Granulopoietic cells in the bone marrow. (A) From hematopoietic stem and pluripotent progenitor cells, to the mitotic pool of granulocyte precursors (myeloblasts, pro-mielocytes and myelocytes) and the post-mitotic pool of metamyelocytes, band cells and mature granulocytes. (B) Neutrophils are found in the bone marrow, blood (circulating pool), spleen, liver (marginated pool) and in tissues (transmigrated pool). Granulocyte colony-stimulating factor (G-CSF) induces the proliferation of granulocytic progenitors. CXCL1 and CXCL2 are constitutively expressed on endothelial cells of the BM, whereas osteoblasts are the major source of CXCL12. G-CSF regulate the traffic of neutrophils: CXCR4 and its ligand CXCL12 (SDF-1) mediate neutrophil retention in the bone marrow, while CXCR2 and their ligands CXCL1 e CXCL2 promote neutrophil release, contributing for the circulating neutrophil pool. G-CSF enhances the release of neutrophils by inhibiting CXCR4/CXCL12. In physiological conditions, neutrophils in the circulating pool and in the marginated pool are in almost equivalent proportions.
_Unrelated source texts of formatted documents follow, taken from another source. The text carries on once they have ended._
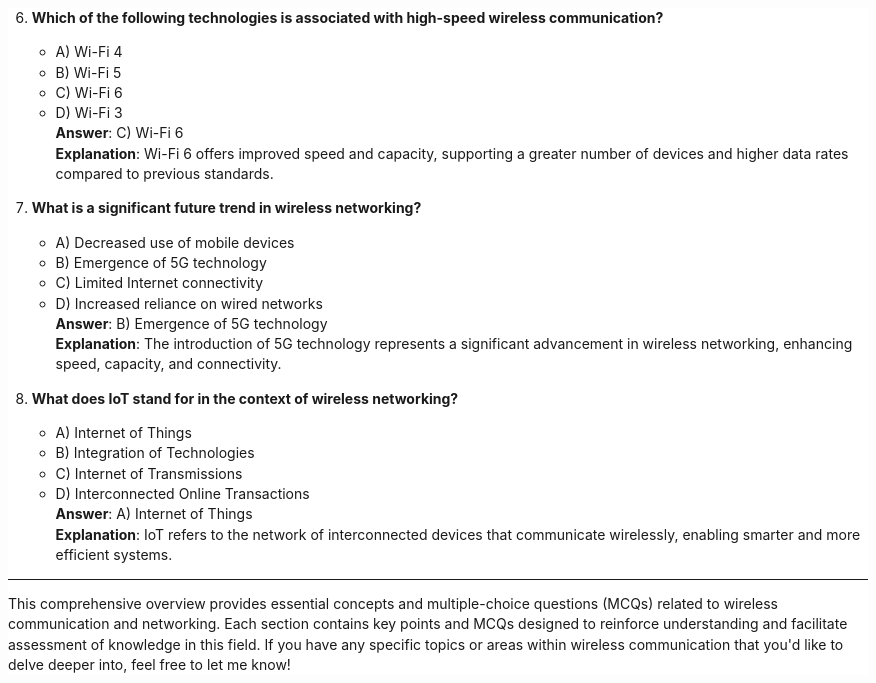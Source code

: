6. **Which of the following technologies is associated with high-speed wireless communication?**
   - A) Wi-Fi 4
   - B) Wi-Fi 5
   - C) Wi-Fi 6
   - D) Wi-Fi 3  
   **Answer**: C) Wi-Fi 6  
   **Explanation**: Wi-Fi 6 offers improved speed and capacity, supporting a greater number of devices and higher data rates compared to previous standards.

7. **What is a significant future trend in wireless networking?**
   - A) Decreased use of mobile devices
   - B) Emergence of 5G technology
   - C) Limited Internet connectivity
   - D) Increased reliance on wired networks  
   **Answer**: B) Emergence of 5G technology  
   **Explanation**: The introduction of 5G technology represents a significant advancement in wireless networking, enhancing speed, capacity, and connectivity.

8. **What does IoT stand for in the context of wireless networking?**
   - A) Internet of Things
   - B) Integration of Technologies
   - C) Internet of Transmissions
   - D) Interconnected Online Transactions  
   **Answer**: A) Internet of Things  
   **Explanation**: IoT refers to the network of interconnected devices that communicate wirelessly, enabling smarter and more efficient systems.

---

This comprehensive overview provides essential concepts and multiple-choice questions (MCQs) related to wireless communication and networking. Each section contains key points and MCQs designed to reinforce understanding and facilitate assessment of knowledge in this field. If you have any specific topics or areas within wireless communication that you'd like to delve deeper into, feel free to let me know!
Neutrophils in the peripheral blood can be recruited into peripheral tissues (transmigrating pool). During inflammation, the inflammatory mediators released in peripheral tissues can act locally, inducing neutrophil recruitment into peripheral tissue; and, at distance, inducing neutrophil mobilization from the bone marrow, where the concentration of CXCR2 ligands increases, while CXCL12 expression decreases, allowing increased neutrophil migration.